The party believes that this win, clearly signals that the people of India wants a change and they will embrace the Saffron Party during the next general elections.
But, is the victory in Karnataka, really a turning point in the run-up to the next general elections or is it another state election, which Congress should have won but it lost due to weak local organisation, factionalism and inability to offer a strong leader?
It is to be noted that the numbers of seats as well as vote share of the Congress has increased in this elections despite its drubbing at the hustings. To win this elections what the BJP did smartly, was to present itself as a wronged party, done in by Gowdas of JD(S). It presented a unified leadership before the people, symbolised by BS Yediyurappa, a Lingayat by caste, which itself was an astute move to make.

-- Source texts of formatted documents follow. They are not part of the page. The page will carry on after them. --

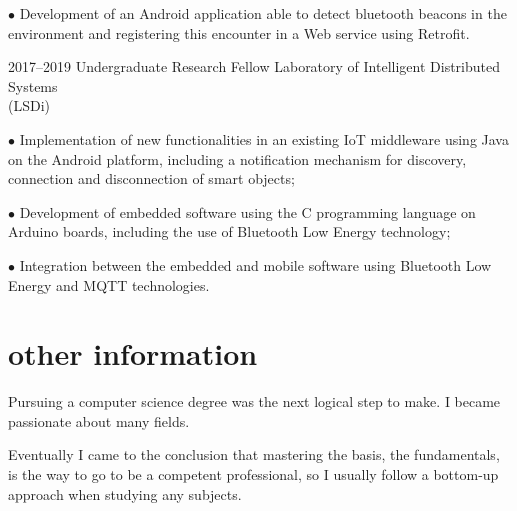 \documentclass[]{../document-class/twentysecondcv}
\begin{document}
\begin{twenty}
{		$\bullet$ Development of an Android application able to detect bluetooth beacons in the environment and registering this encounter in a Web service using Retrofit.}

	\twentyitem
		{2017--2019} %
		{Undergraduate Research Fellow} %
		{Laboratory of Intelligent Distributed Systems \\\hspace*{\fill}(LSDi)}
		{$\bullet$ Implementation of new functionalities in an existing IoT middleware using Java on the Android platform, including a notification mechanism for discovery, connection and disconnection of smart objects;\vskip 4pt 


		$\bullet$ Development of embedded software using the C programming language on Arduino boards, including the use of Bluetooth Low Energy technology;\vskip 4pt 

		$\bullet$ Integration between the embedded and mobile software using Bluetooth Low Energy and MQTT technologies.}
		


\end{twenty}


\section{other information}

Pursuing a computer science degree was the next logical step to make. I became passionate about many fields.

Eventually I came to the conclusion that mastering the basis, the fundamentals, is the way to go to be a competent professional, so I usually follow a bottom-up approach when studying any subjects.




\end{document}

The distribution of tickets to the candidates was also done intelligibly with the BJP, giving tickets to Lingayats, Vokkaligas, SC and ST candidates. Winning ability of the prospective ticket seeker was given a great weightage while allotting the ticket.

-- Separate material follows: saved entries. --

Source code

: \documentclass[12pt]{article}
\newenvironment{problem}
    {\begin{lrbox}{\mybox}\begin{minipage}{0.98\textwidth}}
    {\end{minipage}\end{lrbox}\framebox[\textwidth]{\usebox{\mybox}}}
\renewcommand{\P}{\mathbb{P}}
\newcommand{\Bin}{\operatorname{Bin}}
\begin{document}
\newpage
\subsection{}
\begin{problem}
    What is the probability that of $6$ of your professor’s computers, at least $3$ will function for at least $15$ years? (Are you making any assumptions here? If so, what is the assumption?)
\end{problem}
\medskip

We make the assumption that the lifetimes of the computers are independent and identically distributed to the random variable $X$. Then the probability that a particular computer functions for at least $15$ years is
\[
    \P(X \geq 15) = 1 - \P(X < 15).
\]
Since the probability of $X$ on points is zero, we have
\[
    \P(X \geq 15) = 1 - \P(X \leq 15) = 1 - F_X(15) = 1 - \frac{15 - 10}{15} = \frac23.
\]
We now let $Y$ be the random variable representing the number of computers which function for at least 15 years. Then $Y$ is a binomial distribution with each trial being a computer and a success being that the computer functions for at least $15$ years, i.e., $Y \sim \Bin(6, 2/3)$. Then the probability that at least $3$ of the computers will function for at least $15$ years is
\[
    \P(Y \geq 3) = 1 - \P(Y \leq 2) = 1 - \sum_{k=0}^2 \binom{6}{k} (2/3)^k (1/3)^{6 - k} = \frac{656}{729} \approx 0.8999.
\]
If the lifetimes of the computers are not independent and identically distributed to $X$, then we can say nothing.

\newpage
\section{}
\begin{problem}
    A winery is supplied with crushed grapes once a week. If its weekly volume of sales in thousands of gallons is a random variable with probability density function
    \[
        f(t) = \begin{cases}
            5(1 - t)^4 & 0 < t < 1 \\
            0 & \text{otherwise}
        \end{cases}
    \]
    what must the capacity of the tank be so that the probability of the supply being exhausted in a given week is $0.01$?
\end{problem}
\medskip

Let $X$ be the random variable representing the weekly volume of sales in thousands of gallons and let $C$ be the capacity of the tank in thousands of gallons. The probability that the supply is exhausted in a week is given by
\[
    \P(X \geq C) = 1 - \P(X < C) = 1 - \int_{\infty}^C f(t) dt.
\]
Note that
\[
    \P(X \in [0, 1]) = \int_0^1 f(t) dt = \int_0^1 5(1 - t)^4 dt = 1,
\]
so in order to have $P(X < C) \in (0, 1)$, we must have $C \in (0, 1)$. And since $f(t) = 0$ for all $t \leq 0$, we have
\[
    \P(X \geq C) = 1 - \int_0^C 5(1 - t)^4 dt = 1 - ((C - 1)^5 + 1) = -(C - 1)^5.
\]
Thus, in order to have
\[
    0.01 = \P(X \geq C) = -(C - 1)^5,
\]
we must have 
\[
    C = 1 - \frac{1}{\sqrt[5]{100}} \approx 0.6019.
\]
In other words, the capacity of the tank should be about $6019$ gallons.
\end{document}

All these and several more factors combined to give Karnataka the BJP. Lal Krishna Advani and Sushma Swaraj were quick in proclaiming that this indeed, is the case and if they have Karnataka, Delhi is not far.”

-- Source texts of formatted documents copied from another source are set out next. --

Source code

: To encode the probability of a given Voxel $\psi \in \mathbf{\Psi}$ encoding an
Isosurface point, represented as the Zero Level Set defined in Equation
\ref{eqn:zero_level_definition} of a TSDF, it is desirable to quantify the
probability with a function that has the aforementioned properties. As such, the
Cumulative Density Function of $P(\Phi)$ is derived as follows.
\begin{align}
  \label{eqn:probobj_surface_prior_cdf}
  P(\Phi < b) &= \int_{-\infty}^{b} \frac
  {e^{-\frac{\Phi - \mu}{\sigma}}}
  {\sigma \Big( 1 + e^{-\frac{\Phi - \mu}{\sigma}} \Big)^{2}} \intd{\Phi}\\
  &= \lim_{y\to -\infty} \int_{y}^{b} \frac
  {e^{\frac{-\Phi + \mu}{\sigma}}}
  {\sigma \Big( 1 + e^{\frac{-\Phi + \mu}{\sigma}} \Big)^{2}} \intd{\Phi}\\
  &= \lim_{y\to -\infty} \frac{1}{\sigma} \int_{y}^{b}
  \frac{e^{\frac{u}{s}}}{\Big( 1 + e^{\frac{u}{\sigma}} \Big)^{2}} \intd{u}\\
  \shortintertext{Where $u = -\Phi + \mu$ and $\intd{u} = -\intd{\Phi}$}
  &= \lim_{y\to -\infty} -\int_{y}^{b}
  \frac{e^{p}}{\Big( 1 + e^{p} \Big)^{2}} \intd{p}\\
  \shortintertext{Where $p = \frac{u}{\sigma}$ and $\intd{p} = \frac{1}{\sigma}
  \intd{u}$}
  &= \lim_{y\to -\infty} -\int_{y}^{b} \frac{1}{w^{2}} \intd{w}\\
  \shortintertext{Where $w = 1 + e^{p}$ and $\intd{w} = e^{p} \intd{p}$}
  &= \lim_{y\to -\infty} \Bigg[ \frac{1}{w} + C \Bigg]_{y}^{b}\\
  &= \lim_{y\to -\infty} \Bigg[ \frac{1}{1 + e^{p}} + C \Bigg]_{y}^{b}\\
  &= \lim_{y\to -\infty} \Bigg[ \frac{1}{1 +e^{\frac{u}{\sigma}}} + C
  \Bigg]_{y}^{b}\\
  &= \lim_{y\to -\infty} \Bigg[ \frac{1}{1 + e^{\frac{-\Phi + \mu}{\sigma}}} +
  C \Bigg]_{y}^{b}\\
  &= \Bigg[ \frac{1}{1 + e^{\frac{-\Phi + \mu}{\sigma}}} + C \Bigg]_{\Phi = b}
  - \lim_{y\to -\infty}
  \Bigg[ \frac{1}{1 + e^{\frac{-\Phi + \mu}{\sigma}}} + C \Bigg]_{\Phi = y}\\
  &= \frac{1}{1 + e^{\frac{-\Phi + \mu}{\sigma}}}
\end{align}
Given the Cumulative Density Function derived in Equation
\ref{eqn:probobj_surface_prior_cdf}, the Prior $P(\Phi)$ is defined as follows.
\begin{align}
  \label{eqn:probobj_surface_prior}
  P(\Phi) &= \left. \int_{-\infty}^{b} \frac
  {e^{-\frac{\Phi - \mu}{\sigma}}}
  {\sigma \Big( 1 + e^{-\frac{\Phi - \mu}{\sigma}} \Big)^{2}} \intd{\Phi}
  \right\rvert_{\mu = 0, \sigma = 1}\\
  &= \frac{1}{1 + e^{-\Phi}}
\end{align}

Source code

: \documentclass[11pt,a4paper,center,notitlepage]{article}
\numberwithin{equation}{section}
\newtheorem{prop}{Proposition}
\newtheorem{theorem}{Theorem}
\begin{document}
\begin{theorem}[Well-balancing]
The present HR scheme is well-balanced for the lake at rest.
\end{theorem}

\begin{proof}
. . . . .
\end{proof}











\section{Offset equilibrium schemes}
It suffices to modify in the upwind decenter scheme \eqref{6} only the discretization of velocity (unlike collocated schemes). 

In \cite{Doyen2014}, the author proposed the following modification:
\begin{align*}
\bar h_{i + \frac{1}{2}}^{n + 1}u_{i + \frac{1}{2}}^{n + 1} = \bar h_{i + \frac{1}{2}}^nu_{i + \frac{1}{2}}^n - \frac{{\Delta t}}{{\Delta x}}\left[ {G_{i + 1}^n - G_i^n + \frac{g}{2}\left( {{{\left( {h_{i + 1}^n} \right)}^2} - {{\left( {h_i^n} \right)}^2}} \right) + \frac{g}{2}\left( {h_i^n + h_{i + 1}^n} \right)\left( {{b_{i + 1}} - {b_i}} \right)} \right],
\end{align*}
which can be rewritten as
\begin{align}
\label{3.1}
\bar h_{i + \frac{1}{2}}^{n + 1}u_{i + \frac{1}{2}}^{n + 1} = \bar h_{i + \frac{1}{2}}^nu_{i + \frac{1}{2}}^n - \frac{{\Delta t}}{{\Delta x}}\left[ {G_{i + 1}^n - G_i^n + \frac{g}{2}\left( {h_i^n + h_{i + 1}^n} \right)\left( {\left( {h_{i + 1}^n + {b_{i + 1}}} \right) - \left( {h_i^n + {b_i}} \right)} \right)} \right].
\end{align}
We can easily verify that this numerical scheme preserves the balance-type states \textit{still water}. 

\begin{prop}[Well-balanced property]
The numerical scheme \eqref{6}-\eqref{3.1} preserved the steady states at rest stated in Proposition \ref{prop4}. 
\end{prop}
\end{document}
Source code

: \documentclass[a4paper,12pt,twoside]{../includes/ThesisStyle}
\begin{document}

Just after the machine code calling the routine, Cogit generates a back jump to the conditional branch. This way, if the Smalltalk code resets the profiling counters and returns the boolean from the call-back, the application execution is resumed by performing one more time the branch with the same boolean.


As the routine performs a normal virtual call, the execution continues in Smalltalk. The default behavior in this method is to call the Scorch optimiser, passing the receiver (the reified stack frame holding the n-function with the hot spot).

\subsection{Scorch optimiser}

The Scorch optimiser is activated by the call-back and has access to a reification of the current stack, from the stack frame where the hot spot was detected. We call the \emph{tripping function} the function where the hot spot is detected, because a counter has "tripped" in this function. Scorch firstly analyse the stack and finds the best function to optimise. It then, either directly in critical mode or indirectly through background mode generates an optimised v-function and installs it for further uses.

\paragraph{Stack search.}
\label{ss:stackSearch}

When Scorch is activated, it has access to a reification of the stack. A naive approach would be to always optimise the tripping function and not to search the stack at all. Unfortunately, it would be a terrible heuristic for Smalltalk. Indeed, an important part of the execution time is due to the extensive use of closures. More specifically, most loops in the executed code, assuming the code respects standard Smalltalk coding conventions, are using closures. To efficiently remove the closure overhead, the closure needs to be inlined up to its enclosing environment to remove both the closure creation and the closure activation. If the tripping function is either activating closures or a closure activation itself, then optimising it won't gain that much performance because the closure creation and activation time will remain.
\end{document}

No doubt, BJP has been winning state after state in elections, but is it possible that these victories could mean that India has already decided to give the mandate to the Saffron Party? In the run-up to to the crucial general elections, it is important that party chief, Rajnath Singh and his team realise that the state elections and national elections are two different ball games.
To win the general elections on its own, the party will either have to rework the magic of its Hindutva brand of politics or look for ways to bring in the Muslims into the party fold. BJP has its strengths in term of strong organisation at grassroots, enough money power and a good team of leaders, who can think and execute the strategy.
But, the party is also handicapped by the fact that a large section of the Indian population does not have faith in it. Muslims constitute a huge electorate in the country and they influence the result of a large number of Loksabha seats but the party has failed to imbue trust in them.
In addition, a recent survey by a leading media house reports that the country is satisfied with the performance of the UPA government. It thus, appears a paradox that while Congress is losing elections, still its performance at the Centre is being appreciated by people.
Congress has been able to provide a stable government, while offering great populist measures including farm-loans waiver, reservation to Other Backward Classes (OBC) in higher education, proposing to stand as guarantor for education loans and so on.
If BJP concludes that victory in Karnataka means Delhi has been captured, it has caught the wrong end of the stick. It could be a re-run of the ’India Shining’ campaign, which was launched prior to last general elections and resulted in the Vajpayee-led National Democratic Alliance (NDA) getting defeated.